The Commonwealth Bank [ASX:CBA] was the biggest loser, down 0.32%, or $0.36 since yesterday. ANZ [ASX:ANZ] lost $0.06, trading at $32.63 per share. Westpac [ASX:WBC] had a similar day, losing $0.07, sitting on $34.79 near close of trade.
NAB’s [ASX:NAB] stock was the worst performing of the lot. It lost $0.23, experiencing a 0.66% decline since yesterday.
However, the longer-term trends for the big banks are more encouraging. The banking sector continues to outperform other major sectors, like resources and industrials.
Since early June, the ASX200 banking index has grown by 9%. That compares favourably with the other sectors. The industrials index is up by only 2% in comparison. Meanwhile, the resource sector is down by 5% over the same period. With commodity prices still falling, the worse is yet to come for the resource sector.

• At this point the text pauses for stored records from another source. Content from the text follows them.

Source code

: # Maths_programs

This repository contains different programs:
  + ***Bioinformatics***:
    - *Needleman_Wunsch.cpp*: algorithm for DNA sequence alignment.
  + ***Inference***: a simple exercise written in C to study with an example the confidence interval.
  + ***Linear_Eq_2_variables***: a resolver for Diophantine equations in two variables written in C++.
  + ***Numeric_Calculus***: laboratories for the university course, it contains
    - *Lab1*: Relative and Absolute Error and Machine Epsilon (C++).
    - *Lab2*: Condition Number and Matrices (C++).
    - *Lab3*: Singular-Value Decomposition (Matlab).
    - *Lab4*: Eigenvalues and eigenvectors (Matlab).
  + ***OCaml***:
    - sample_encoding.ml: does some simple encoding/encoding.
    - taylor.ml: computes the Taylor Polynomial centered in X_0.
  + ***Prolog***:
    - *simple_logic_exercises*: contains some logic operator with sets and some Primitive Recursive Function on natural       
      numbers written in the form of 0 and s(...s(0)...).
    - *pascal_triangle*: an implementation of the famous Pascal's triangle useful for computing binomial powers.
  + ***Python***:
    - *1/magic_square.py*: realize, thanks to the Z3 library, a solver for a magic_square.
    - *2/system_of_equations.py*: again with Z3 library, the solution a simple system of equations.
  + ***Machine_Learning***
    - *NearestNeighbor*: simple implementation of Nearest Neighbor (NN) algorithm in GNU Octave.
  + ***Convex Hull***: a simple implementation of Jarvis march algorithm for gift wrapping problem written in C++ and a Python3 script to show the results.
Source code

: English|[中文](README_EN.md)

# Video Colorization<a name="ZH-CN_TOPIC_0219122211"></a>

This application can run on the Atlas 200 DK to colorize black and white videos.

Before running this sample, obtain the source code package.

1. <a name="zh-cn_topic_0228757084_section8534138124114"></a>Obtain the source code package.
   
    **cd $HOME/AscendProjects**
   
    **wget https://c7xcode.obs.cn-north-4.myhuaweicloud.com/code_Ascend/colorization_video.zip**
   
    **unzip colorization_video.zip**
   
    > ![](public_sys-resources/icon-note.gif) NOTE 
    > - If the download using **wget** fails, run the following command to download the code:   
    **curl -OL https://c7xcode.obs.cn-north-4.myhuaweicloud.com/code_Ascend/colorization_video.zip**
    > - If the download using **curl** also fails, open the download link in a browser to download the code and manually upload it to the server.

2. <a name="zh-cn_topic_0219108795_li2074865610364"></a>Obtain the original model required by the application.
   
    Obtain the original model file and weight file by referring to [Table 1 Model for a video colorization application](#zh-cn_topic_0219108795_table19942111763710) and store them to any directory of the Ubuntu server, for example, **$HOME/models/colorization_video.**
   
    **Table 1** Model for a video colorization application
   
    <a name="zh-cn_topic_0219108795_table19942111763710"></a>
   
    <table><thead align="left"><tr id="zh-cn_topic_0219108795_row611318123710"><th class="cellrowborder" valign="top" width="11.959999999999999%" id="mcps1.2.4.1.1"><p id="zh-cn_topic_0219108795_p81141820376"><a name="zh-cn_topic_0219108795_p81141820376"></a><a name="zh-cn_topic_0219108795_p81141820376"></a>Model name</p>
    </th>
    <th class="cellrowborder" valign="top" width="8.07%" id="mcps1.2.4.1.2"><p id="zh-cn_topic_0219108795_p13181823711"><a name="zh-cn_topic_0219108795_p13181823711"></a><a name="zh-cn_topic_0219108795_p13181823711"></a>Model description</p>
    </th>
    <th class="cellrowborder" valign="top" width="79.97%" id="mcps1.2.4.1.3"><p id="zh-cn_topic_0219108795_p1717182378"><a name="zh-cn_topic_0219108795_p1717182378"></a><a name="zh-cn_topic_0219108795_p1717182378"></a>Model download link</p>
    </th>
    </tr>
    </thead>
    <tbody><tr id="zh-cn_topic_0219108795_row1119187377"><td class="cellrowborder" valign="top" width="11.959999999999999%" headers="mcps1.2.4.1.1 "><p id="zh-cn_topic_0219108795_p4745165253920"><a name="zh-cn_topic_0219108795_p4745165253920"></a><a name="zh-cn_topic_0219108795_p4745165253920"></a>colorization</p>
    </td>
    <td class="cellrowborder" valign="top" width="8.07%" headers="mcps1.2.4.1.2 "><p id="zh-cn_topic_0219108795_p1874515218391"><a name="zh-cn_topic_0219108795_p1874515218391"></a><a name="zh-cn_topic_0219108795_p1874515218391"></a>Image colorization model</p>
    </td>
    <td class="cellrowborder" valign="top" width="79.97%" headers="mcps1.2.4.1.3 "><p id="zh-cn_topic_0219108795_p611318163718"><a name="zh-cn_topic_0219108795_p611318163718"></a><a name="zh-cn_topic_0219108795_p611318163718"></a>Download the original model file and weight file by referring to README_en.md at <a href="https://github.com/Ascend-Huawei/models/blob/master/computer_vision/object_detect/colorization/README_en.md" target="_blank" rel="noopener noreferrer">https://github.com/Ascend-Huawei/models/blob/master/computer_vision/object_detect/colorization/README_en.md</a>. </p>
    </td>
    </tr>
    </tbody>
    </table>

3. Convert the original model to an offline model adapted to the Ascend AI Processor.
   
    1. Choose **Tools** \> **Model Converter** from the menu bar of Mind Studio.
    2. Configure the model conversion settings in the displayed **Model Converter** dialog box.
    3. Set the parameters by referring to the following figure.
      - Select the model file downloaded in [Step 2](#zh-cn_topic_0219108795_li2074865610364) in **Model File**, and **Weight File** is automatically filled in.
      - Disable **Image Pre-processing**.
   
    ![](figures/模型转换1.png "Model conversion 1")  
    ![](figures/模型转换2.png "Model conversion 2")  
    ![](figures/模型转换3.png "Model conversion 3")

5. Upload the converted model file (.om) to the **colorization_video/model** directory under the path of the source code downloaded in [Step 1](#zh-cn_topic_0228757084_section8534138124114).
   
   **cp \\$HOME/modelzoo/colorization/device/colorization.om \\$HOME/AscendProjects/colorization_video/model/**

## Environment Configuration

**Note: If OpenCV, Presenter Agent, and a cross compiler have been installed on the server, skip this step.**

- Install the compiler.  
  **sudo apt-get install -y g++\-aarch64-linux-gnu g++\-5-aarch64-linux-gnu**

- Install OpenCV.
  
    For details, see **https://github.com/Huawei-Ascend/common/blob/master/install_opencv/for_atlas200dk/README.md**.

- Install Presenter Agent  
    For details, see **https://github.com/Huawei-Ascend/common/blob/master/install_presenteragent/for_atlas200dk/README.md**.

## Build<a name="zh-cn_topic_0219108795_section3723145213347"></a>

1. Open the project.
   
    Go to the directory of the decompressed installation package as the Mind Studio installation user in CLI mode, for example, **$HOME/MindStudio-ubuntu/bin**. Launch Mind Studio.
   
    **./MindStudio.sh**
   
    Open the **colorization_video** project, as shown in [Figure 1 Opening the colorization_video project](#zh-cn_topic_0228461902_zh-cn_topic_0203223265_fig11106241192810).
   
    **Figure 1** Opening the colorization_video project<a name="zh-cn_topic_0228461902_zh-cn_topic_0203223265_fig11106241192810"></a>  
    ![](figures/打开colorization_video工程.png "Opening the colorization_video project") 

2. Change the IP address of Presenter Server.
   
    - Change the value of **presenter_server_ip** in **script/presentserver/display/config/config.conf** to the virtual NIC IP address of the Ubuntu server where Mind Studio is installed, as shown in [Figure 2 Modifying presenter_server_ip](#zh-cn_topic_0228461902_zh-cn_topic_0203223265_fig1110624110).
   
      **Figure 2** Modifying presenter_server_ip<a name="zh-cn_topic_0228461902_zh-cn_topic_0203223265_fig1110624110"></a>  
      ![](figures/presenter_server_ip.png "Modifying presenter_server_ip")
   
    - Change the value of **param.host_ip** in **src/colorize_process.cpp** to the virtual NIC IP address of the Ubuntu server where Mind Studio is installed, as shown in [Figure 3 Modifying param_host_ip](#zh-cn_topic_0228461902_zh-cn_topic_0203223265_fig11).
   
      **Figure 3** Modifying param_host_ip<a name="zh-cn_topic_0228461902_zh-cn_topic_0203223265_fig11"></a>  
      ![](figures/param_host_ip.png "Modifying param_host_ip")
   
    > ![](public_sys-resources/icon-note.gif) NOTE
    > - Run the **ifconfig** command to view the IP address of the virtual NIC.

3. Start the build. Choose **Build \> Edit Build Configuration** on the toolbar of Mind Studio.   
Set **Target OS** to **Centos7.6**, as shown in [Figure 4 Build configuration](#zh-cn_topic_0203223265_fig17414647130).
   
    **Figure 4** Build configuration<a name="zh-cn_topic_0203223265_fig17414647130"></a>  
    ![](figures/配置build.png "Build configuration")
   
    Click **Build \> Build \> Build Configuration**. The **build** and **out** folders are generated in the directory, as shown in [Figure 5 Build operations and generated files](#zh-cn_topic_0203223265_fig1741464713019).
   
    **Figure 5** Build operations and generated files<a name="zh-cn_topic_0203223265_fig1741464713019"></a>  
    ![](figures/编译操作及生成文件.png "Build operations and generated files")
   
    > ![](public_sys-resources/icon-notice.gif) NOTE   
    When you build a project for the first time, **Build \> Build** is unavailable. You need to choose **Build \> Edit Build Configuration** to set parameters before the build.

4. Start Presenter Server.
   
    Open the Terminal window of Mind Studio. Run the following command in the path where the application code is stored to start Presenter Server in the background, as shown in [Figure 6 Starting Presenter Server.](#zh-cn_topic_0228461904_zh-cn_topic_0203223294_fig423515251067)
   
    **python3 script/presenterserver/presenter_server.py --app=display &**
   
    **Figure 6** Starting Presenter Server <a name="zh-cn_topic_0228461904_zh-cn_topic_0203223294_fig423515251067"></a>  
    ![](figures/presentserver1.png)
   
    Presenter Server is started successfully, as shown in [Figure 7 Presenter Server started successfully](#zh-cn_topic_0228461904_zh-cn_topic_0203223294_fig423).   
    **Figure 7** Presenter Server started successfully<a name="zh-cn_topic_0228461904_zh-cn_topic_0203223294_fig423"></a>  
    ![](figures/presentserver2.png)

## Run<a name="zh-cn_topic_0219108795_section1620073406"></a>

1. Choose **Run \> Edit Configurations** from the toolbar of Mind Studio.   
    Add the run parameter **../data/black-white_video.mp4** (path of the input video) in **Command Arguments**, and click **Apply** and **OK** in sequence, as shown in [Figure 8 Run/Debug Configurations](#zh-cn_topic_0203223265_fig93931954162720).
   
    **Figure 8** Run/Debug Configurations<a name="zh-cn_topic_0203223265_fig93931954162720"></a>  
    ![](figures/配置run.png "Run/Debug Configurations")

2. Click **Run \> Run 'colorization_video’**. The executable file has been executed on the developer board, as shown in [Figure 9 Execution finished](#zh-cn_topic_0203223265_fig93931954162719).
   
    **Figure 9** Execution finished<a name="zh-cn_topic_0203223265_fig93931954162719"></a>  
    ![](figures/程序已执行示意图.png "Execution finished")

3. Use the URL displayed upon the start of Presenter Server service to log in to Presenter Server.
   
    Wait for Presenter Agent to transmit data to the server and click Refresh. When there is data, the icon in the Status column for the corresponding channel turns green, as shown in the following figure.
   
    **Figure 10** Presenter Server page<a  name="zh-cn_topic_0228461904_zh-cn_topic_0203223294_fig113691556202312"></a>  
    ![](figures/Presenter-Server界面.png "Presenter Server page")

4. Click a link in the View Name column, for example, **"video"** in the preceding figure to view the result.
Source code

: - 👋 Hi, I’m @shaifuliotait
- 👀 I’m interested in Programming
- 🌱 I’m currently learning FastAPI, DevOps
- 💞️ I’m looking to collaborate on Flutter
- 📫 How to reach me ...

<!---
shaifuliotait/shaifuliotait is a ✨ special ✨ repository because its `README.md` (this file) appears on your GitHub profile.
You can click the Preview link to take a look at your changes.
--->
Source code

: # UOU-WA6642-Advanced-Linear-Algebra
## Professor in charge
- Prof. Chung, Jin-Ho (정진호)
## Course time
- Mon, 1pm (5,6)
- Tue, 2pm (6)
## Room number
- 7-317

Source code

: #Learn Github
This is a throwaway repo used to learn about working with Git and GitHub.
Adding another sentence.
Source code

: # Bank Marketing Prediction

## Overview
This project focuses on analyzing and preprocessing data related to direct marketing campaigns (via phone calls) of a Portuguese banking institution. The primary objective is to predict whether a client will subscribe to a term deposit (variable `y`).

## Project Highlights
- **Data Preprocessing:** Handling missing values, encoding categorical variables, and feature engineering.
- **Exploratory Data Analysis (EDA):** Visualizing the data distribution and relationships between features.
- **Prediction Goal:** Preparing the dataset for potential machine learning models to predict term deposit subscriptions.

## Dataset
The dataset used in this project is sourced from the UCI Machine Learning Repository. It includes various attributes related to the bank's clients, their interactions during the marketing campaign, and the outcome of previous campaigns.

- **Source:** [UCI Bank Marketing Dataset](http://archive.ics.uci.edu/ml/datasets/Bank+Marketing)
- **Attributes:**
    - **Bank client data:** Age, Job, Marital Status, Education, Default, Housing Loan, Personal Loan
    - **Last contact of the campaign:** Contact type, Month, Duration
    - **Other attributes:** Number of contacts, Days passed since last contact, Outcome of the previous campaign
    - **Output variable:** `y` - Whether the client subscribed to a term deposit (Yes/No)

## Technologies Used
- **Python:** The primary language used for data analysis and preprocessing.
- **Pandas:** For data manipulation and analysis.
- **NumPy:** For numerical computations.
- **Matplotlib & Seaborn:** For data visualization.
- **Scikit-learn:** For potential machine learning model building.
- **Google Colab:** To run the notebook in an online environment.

But is the banking sector deserving of its recent boon? A 9% rise perhaps isn’t reflective of their true valuations. If Morgan Stanley’s figures are anything to go by, they might be overvalued at present.
Take a look at the price to earnings ratio of the big four banks.
The one-year forward P/E ratio across the banks is currently 13.6. That’s higher that the average P/E of 12 since 2010. CBA’s stock, in particular, might be expensive. Their P/E ratio, of 15.3, is above its historical average dating back to 2000. ANZ, on the other hand, is the cheapest. It’s P/E is roughly in line with its historic average, sitting at 11.9.
Meanwhile, the trailing price to book (P/B) average for all banks, at 2.3, is higher than the 1.9 average since 2010. The higher the P/B ratio, the likelier it is that the stocks are overvalued.
As far as dividends go, the big banks are paying out smaller yields. Morgan Stanley notes that the one-year forward dividend yield is 5.5%. That’s markedly lower than the 6.2% average annual yields since 2010.
However, with the banking index growing by 9% since June, investors are clearly still enamoured with the banks. With other sectors, like materials in particular, in freefall, it’s not hard to see why.